Hemen hemen hepiniz biliyorsunuzdur Hz. Yusuf'un yorumladığı rüyayı, hani anlatılagelen menkıbede hükümdarın gördüğü rüyayı. Ben yine de kısaca hatırlatayım: Hükümdar rüyasında yedi besili ineği yiyen yedi cılız inek bir de yedi yeşil başakla yedi sararmış başak görür. Zindandan getirdikleri Hz. Yusuf da bunu yedi sene bolluğun ardından gelecek olan yedi senelik kuraklığa işaret ettiğine yorumlar ve dediği gibi de çıkar. Şimdi, hikayedeki hükümdar böyle mantıklı rüyalar görürken ben neden böyle saçma rüyalar görüyorum acaba? Son gördüğüm rüyayı kimseye anlatacak kadar kafayı yemediğime göre ondan bir önceki gece gördüğüm Lynch filmlerini aratmayacak, tamamını rüyamdaki kişilere anlatmaktan dahi çekindiğim rüyayı gündüz niyetine diyerek anlatayım o zaman.

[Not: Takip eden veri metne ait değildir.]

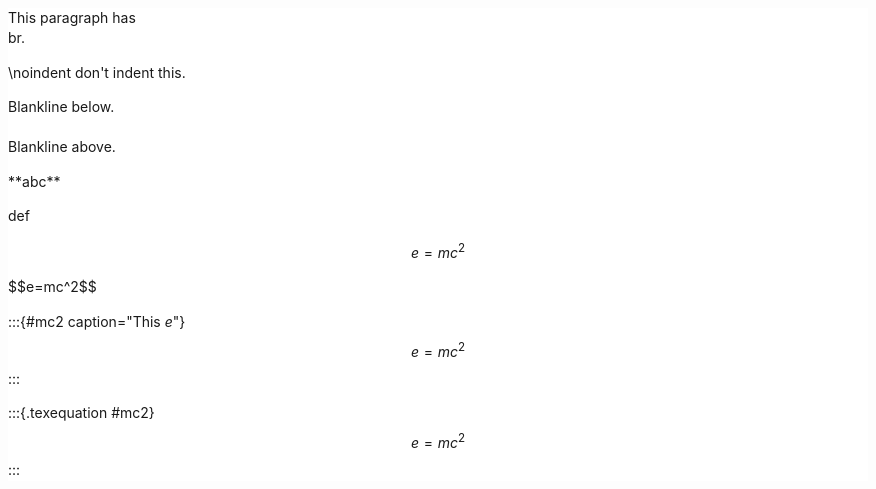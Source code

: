 This paragraph has \
br.

\noindent
don't indent this.

Blankline below.\
\
Blankline above.

<div class="note" caption="see **abc**">
**abc**

def
</div>

$$e=mc^2$$

<div id="mc2" caption="This $e$">
$$e=mc^2$$
</div>

:::{#mc2 caption="This $e$"}
$$e=mc^2$$
:::

:::{.texequation #mc2}
$$e=mc^2$$
:::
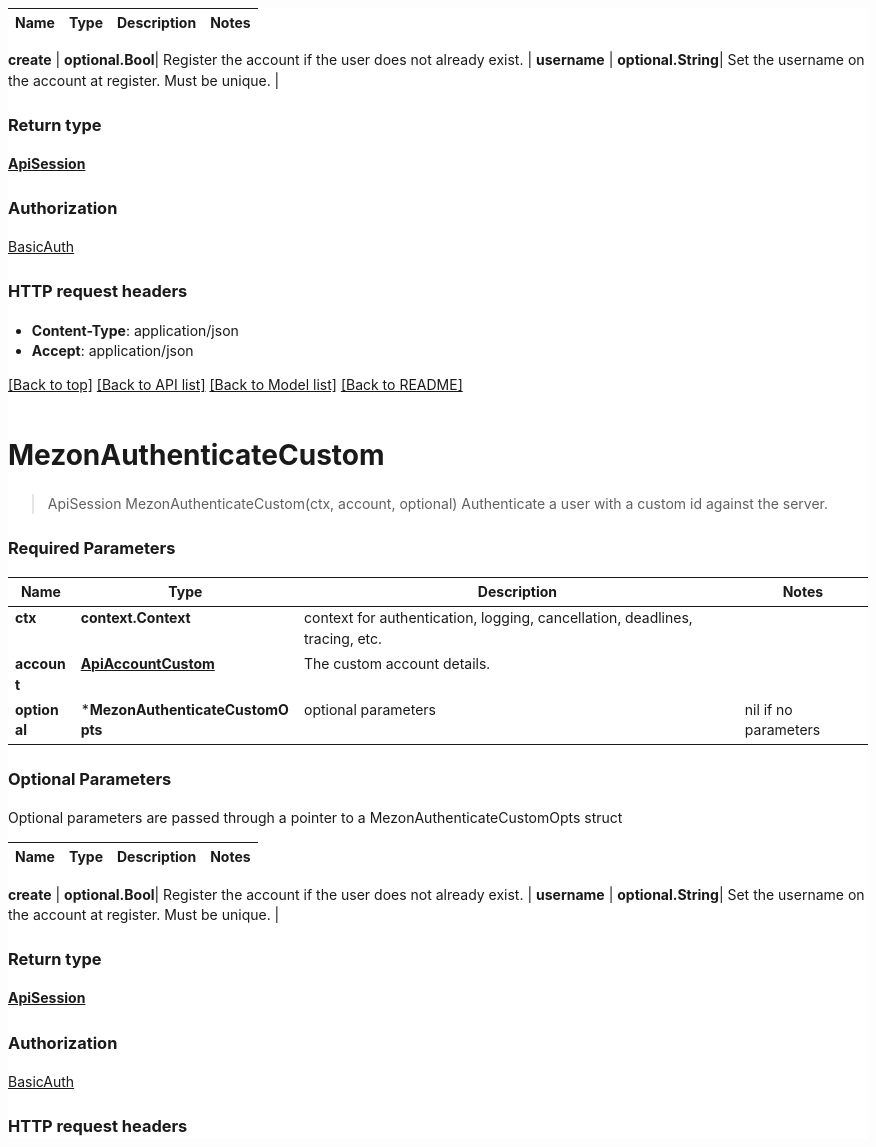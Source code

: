 Name | Type | Description  | Notes
------------- | ------------- | ------------- | -------------

 **create** | **optional.Bool**| Register the account if the user does not already exist. | 
 **username** | **optional.String**| Set the username on the account at register. Must be unique. | 

### Return type

[**ApiSession**](apiSession.md)

### Authorization

[BasicAuth](../README.md#BasicAuth)

### HTTP request headers

 - **Content-Type**: application/json
 - **Accept**: application/json

[[Back to top]](#) [[Back to API list]](../README.md#documentation-for-api-endpoints) [[Back to Model list]](../README.md#documentation-for-models) [[Back to README]](../README.md)

# **MezonAuthenticateCustom**
> ApiSession MezonAuthenticateCustom(ctx, account, optional)
Authenticate a user with a custom id against the server.

### Required Parameters

Name | Type | Description  | Notes
------------- | ------------- | ------------- | -------------
 **ctx** | **context.Context** | context for authentication, logging, cancellation, deadlines, tracing, etc.
  **account** | [**ApiAccountCustom**](ApiAccountCustom.md)| The custom account details. | 
 **optional** | ***MezonAuthenticateCustomOpts** | optional parameters | nil if no parameters

### Optional Parameters
Optional parameters are passed through a pointer to a MezonAuthenticateCustomOpts struct

Name | Type | Description  | Notes
------------- | ------------- | ------------- | -------------

 **create** | **optional.Bool**| Register the account if the user does not already exist. | 
 **username** | **optional.String**| Set the username on the account at register. Must be unique. | 

### Return type

[**ApiSession**](apiSession.md)

### Authorization

[BasicAuth](../README.md#BasicAuth)

### HTTP request headers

Şimdiii, bir uçaktayım efendim, hatta uçak da değil bildiğin jet. Venezüella'ya gizli bir görev için gidiyorum; o kadar gizli ki takım elbise falan giymişim, hatta o kadar gizli ki ben bile bilmiyorum ne için gittiğimi, bir bond çantam var içi evrak dolu falan. Neyse biz Trakya'nın üzerindeyken tüm ambiyansa o kadar aykırı olan antika cep telefonum çalıyor, çok önemli bir insan olduğumdan direk açıyorum tabi telefonu ama bir türlü anlaşamıyoruz, ses gitmiyor. Ben konuşmaya çabalarken uçak türbülansa giriyor ve hostes geliyor hemen, "böyle böyle... telefonu kapatmanız gerekiyor" diyor, bense artık kimle görüşmeye çalışıyorsam görüşmenin çok önemli olduğunu söylüyorum, hostes gidip pilotla konuştuktan sonra bu önemli görüşmeyi yapabilmem için rotamızı tekrar İstanbul'a çevirdiğimizi söylüyor. Süper jetimiz ile dönüş yolumuzda nedendir bilmem Galata köprüsünün altından geçiyoruz, ben "aha çakıldık!" derken kanatları katlanıyor jetin falan. Sağ salim havaalanına indiğimizde silahımı, çantamı falan birilerine teslim ederken yan tarafta aynı işleri yapan Semih'i görüyorum. Takım elbise onda da en az bendeki kadar eğreti durmuş. Meğer o da benle aynı uçaktaymış, artık benim alternatifim miydi, yoksa üstüm mü bilemiyorum ama yanına giderkenki sırıtışından yola çıkmamızın sebebini bildiğini anlıyorum. Yanına gidip operasyonun ne olduğunu soruyorum, tam anlatmaya başlayacakken aprona bir uçağa yerleşecek turistleri taşıyan otobüs yanaşıyor. Otobüsün içinden de Senem çıkıyor, bizi gördüğünde hemen selam verip yanımıza yanaşınca Semih de lafı değiştiriyor, görevimin ne olduğunu öğrenemeden uyanıyorum sonra.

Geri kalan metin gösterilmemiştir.